**Task details**
In the copy, keep every word of the data below and none of its pictures.

(Data excerpts)

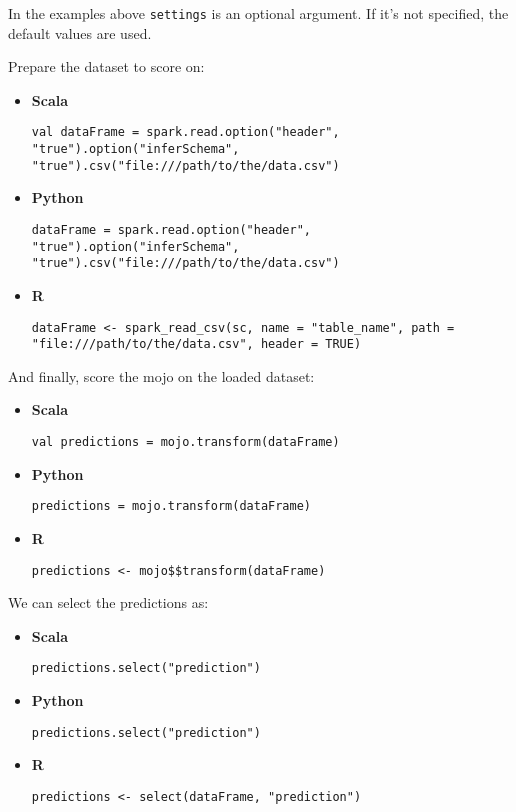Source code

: In the examples above \texttt{settings} is an optional argument. If it's not specified, the default values are used.

Prepare the dataset to score on:

\begin{itemize}
    \item \textbf{Scala} \begin{lstlisting}[style=Scala]
val dataFrame = spark.read.option("header", "true").option("inferSchema", "true").csv("file:///path/to/the/data.csv")
    \end{lstlisting}
    \item \textbf{Python} \begin{lstlisting}[style=Python]
dataFrame = spark.read.option("header", "true").option("inferSchema", "true").csv("file:///path/to/the/data.csv")
    \end{lstlisting}
    \item \textbf{R} \begin{lstlisting}[style=R]
dataFrame <- spark_read_csv(sc, name = "table_name", path = "file:///path/to/the/data.csv", header = TRUE)
    \end{lstlisting}
\end{itemize}

And finally, score the mojo on the loaded dataset:

\begin{itemize}
    \item \textbf{Scala} \begin{lstlisting}[style=Scala]
val predictions = mojo.transform(dataFrame)
    \end{lstlisting}
    \item \textbf{Python} \begin{lstlisting}[style=Python]
predictions = mojo.transform(dataFrame)
    \end{lstlisting}
    \item \textbf{R} \begin{lstlisting}[style=R]
predictions <- mojo$$transform(dataFrame)
    \end{lstlisting}
\end{itemize}

We can select the predictions as:

\begin{itemize}
    \item \textbf{Scala} \begin{lstlisting}[style=Scala]
predictions.select("prediction")
    \end{lstlisting}
    \item \textbf{Python} \begin{lstlisting}[style=Python]
predictions.select("prediction")
    \end{lstlisting}
    \item \textbf{R} \begin{lstlisting}[style=R]
predictions <- select(dataFrame, "prediction")
    \end{lstlisting}
\end{itemize}



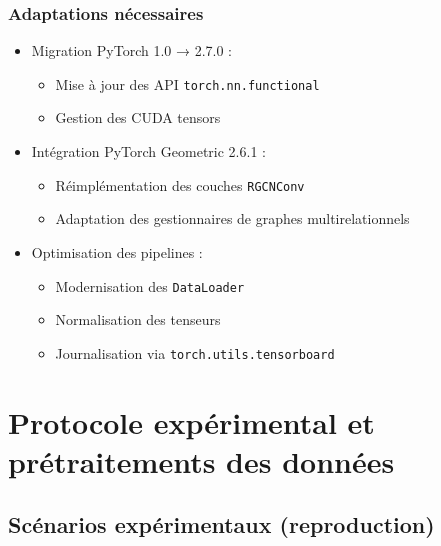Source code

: \documentclass[a4paper,11pt]{article}
\begin{document}
\subsubsection{Adaptations nécessaires}
\begin{itemize}
  \item Migration PyTorch 1.0 → 2.7.0 :
  \begin{itemize}
    \item Mise à jour des API \texttt{torch.nn.functional}
    \item Gestion des CUDA tensors
  \end{itemize}
  
  \item Intégration PyTorch Geometric 2.6.1 :
  \begin{itemize}
    \item Réimplémentation des couches \texttt{RGCNConv}
    \item Adaptation des gestionnaires de graphes multirelationnels
  \end{itemize}
  
  \item Optimisation des pipelines :
  \begin{itemize}
    \item Modernisation des \texttt{DataLoader}
    \item Normalisation des tenseurs
    \item Journalisation via \texttt{torch.utils.tensorboard}
  \end{itemize}
\end{itemize}

\newpage

\section{Protocole expérimental et prétraitements des données}

\subsection{Scénarios expérimentaux (reproduction)}
\end{document}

(End Data excerpts)

**Task result**
Source code

: In the examples above \texttt{settings} is an optional argument. If it's not specified, the default values are used.

Prepare the dataset to score on:

\begin{itemize}
    \item \textbf{Scala} \begin{lstlisting}[style=Scala]
val dataFrame = spark.read.option("header", "true").option("inferSchema", "true").csv("file:///path/to/the/data.csv")
    \end{lstlisting}
    \item \textbf{Python} \begin{lstlisting}[style=Python]
dataFrame = spark.read.option("header", "true").option("inferSchema", "true").csv("file:///path/to/the/data.csv")
    \end{lstlisting}
    \item \textbf{R} \begin{lstlisting}[style=R]
dataFrame <- spark_read_csv(sc, name = "table_name", path = "file:///path/to/the/data.csv", header = TRUE)
    \end{lstlisting}
\end{itemize}

And finally, score the mojo on the loaded dataset:

\begin{itemize}
    \item \textbf{Scala} \begin{lstlisting}[style=Scala]
val predictions = mojo.transform(dataFrame)
    \end{lstlisting}
    \item \textbf{Python} \begin{lstlisting}[style=Python]
predictions = mojo.transform(dataFrame)
    \end{lstlisting}
    \item \textbf{R} \begin{lstlisting}[style=R]
predictions <- mojo$$transform(dataFrame)
    \end{lstlisting}
\end{itemize}

We can select the predictions as:

\begin{itemize}
    \item \textbf{Scala} \begin{lstlisting}[style=Scala]
predictions.select("prediction")
    \end{lstlisting}
    \item \textbf{Python} \begin{lstlisting}[style=Python]
predictions.select("prediction")
    \end{lstlisting}
    \item \textbf{R} \begin{lstlisting}[style=R]
predictions <- select(dataFrame, "prediction")
    \end{lstlisting}
\end{itemize}



Source code

: \documentclass[a4paper,11pt]{article}
\begin{document}
\subsubsection{Adaptations nécessaires}
\begin{itemize}
  \item Migration PyTorch 1.0 → 2.7.0 :
  \begin{itemize}
    \item Mise à jour des API \texttt{torch.nn.functional}
    \item Gestion des CUDA tensors
  \end{itemize}
  
  \item Intégration PyTorch Geometric 2.6.1 :
  \begin{itemize}
    \item Réimplémentation des couches \texttt{RGCNConv}
    \item Adaptation des gestionnaires de graphes multirelationnels
  \end{itemize}
  
  \item Optimisation des pipelines :
  \begin{itemize}
    \item Modernisation des \texttt{DataLoader}
    \item Normalisation des tenseurs
    \item Journalisation via \texttt{torch.utils.tensorboard}
  \end{itemize}
\end{itemize}

\newpage

\section{Protocole expérimental et prétraitements des données}

\subsection{Scénarios expérimentaux (reproduction)}
\end{document}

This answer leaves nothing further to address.